Carine Salvi
L’image de l’ado occupant ses temps libres avec des jeux vidéo était juste il y a 20 ans. Aujourd’hui, le geek prépubère a vieilli – âge moyen des adeptes de jeux vidéo au Canada : 38,5 ans – mais il prend toujours plaisir à s’investir dans un universvirtuel pour remplir des missions. Il n’aime pas jouer seulement à des jeux de tir à la première personne, comme Call of Duty.
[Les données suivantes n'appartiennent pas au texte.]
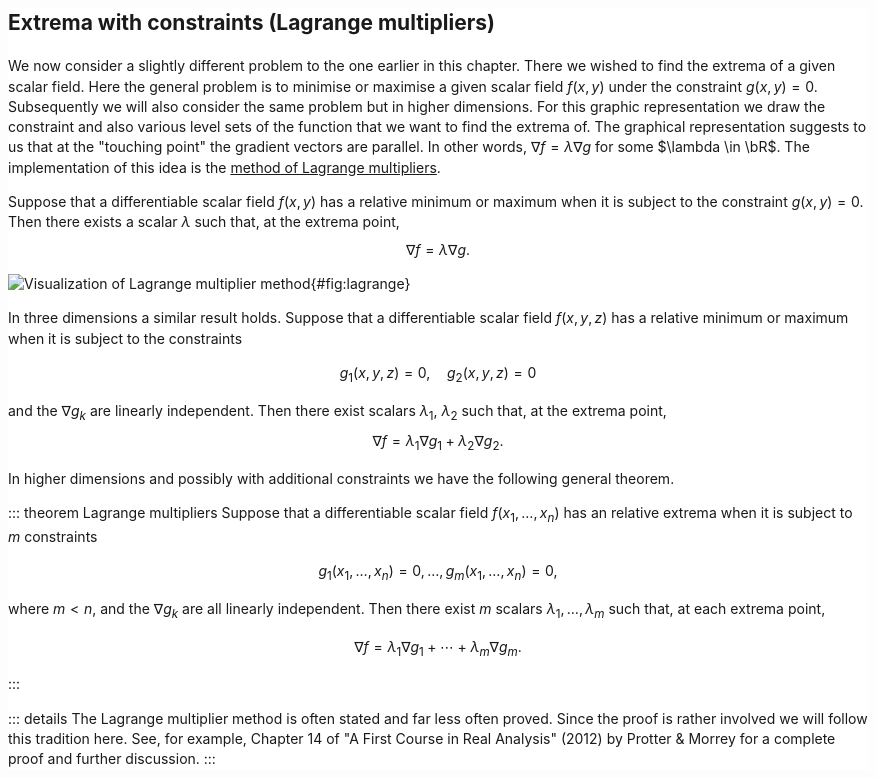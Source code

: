 ## Extrema with constraints (Lagrange multipliers)

We now consider a slightly different problem to the one earlier in this chapter. There we wished to find the extrema of a given scalar field. Here the general problem is to minimise or maximise a given scalar field $f(x,y)$ under the constraint $g(x,y) = 0$. Subsequently we will also consider the same problem but in higher dimensions. For this graphic representation we draw the constraint and also various level sets of the function that we want to find the extrema of. The graphical representation suggests to us that at the "touching point" the gradient vectors are parallel. In other words, $\nabla f = \lambda \nabla g$ for some $\lambda \in \bR$. The implementation of this idea is the [method of Lagrange multipliers](https://en.wikipedia.org/wiki/Lagrange_multiplier).

Suppose that a differentiable scalar field $f(x,y)$ has a relative minimum or maximum when it is subject to the constraint $g(x,y) = 0$. Then there exists a scalar $\lambda$ such that, at the extrema point,
$$\nabla f = \lambda \nabla g.$$

![Visualization of Lagrange multiplier method](../images/svg/lagrange.svg "Searching extrema of $f$ under constraint $g=0$"){#fig:lagrange}

In three dimensions a similar result holds. Suppose that a differentiable scalar field $f(x,y,z)$ has a relative minimum or maximum when it is subject to the constraints

$$
g_{1}(x,y,z) = 0,
        \quad
        g_{2}(x,y,z) = 0
$$

and the $\nabla g_k$ are linearly independent. Then there exist scalars $\lambda_1$, $\lambda_2$ such that, at the extrema point,
$$\nabla f = \lambda_{1} \nabla g_{1} + \lambda_{2} \nabla g_{2}.$$

In higher dimensions and possibly with additional constraints we have
the following general theorem.

::: theorem Lagrange multipliers
Suppose that a differentiable scalar field $f(x_1,\ldots,x_n)$ has an
relative extrema when it is subject to $m$ constraints

$$
g_1(x_1,\ldots,x_n) = 0, \dots , g_m(x_1,\ldots,x_n)=0,
$$

where $m<n$, and the $\nabla g_k$ are all linearly independent. Then there exist $m$ scalars $\lambda_1,\ldots,\lambda_m$ such that, at each extrema point,

$$
\nabla f = \lambda_1 \nabla g_1 + \cdots + \lambda_m \nabla g_m.
$$

:::

::: details The Lagrange multiplier method is often stated and far less often proved.
Since the proof is rather involved we will follow this tradition here. See, for example, Chapter 14 of "A First Course in Real Analysis" (2012) by Protter & Morrey for a complete proof and further discussion.
:::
Il apprécie aussi Guitar Hero, car il peut y jouer avec sa belle-mère et son enfant de neuf ans.
Selon les dernières données de l’Association canadienne du logiciel de divertissement, près d’un foyer sur deux au pays (48 %) possède au moins une console, comme la XBOX 360, la Playstation ou la Wii. Aussi, les deux tiers des joueurs sont des hommes (64 %) et l’autre tiers, des femmes (35 %).
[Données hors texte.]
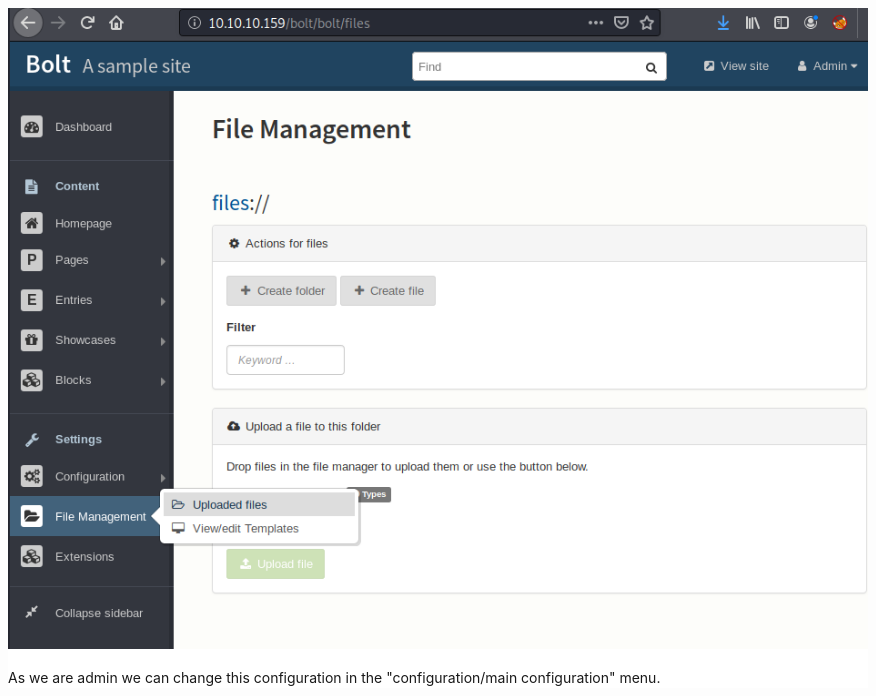 ![Upload files interface](/media/2020.04/registry_8.png)

As we are admin we can change this configuration in the "configuration/main
configuration" menu.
Mais avec l’arrivée de la Wii, qui a révolutionné la façon de jouer, il ne serait pas étonnant de voir encore plus de femmes – et beaucoup de grands-mamans – donner des coups de raquette... euh... de manette... lors d’un match de tennis virtuel! Bref, les consommateurs de jeux vidéo représentent une clientèle nombreuse et beaucoup plus variée que les tenues de Lara Croft. Les annonceurs ne semblent pourtant pas voir l’arc-en-ciel d’occasions d’affaires à leur portée. Car, qui dit jeux vidéo dit aussi publicité.